Former railway line in Adelaide, South Australia

The Willunga railway line was a railway line on the South Australian Railways network.

==History==
The line opened on 20 January 1915 by Sir Henry Galway who was the Governor of South Australia at that time. It ran through the southern Adelaide suburbs from Adelaide railway station to Willunga, over 45 km long (longer than the current Gawler line). It had 16 stopping places between Adelaide and Willunga. It closed beyond Hallett Cove in 1969. In September 1972, a track-removal train dismantled the track between Hallett Cove and Willunga. The Seaford railway line continues from Hallett Cove along a different alignment before rejoining the route of the old line between Seaford Road and Griffiths Drive.

Map of the line

The original corridor remains as the 34 km long Coast to Vines Rail Trail.

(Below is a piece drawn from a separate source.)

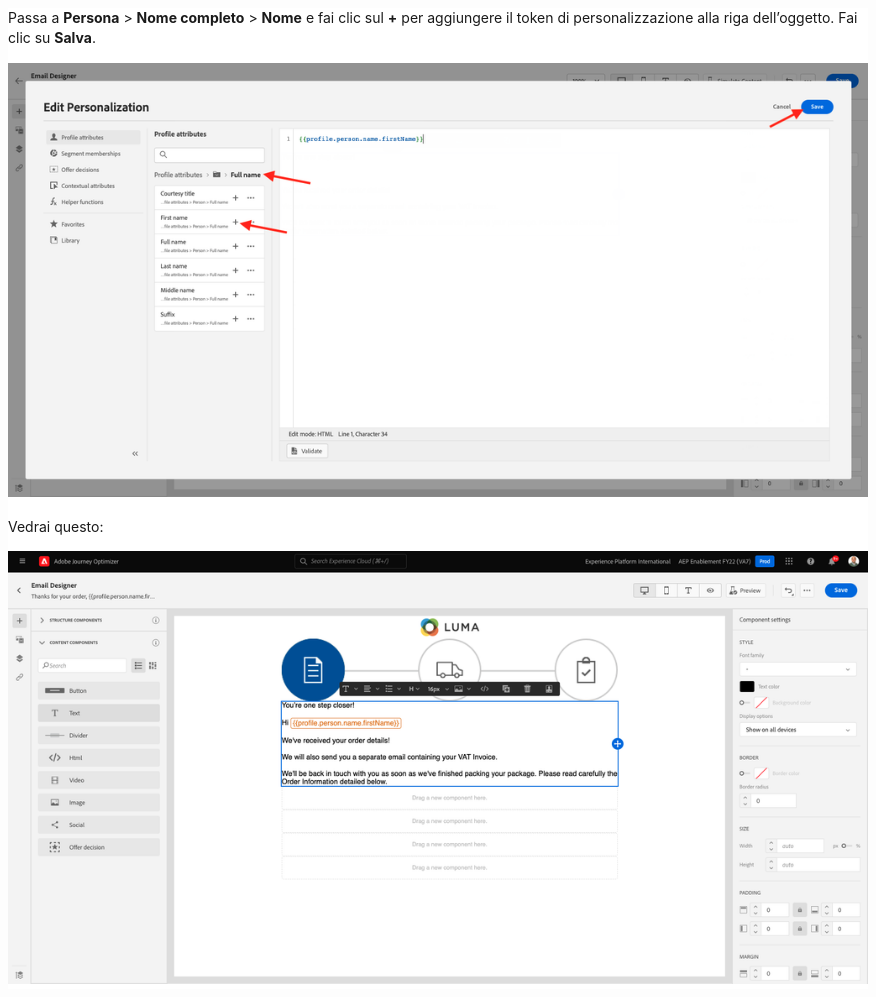 Passa a **Persona** > **Nome completo** > **Nome** e fai clic sul **+** per aggiungere il token di personalizzazione alla riga dell’oggetto. Fai clic su **Salva**.

![Journey Optimizer](./images/oc20.png)

Vedrai questo:

![Journey Optimizer](./images/oc21.png)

There is some evidence of railway track remaining on this trail, notably near the South Road crossing at Hackham, the top of the Seaford Hill and a small section of track in a paddock adjacent to Victor Harbor Road, McLaren Vale. Occasionally, rails surface through the bitumen at Field Street, McLaren Vale.
Most station infrastructure was demolished except for a buried goods platform at Morphett Vale, and the passenger platform and building at Willunga.

At the time of its opening, there was a proposal to extend it to Second Valley to connect with coastal steam shipping to Kangaroo Island for holidays, with the route already approved as far as Normanville and Yankalilla. This extension was never built.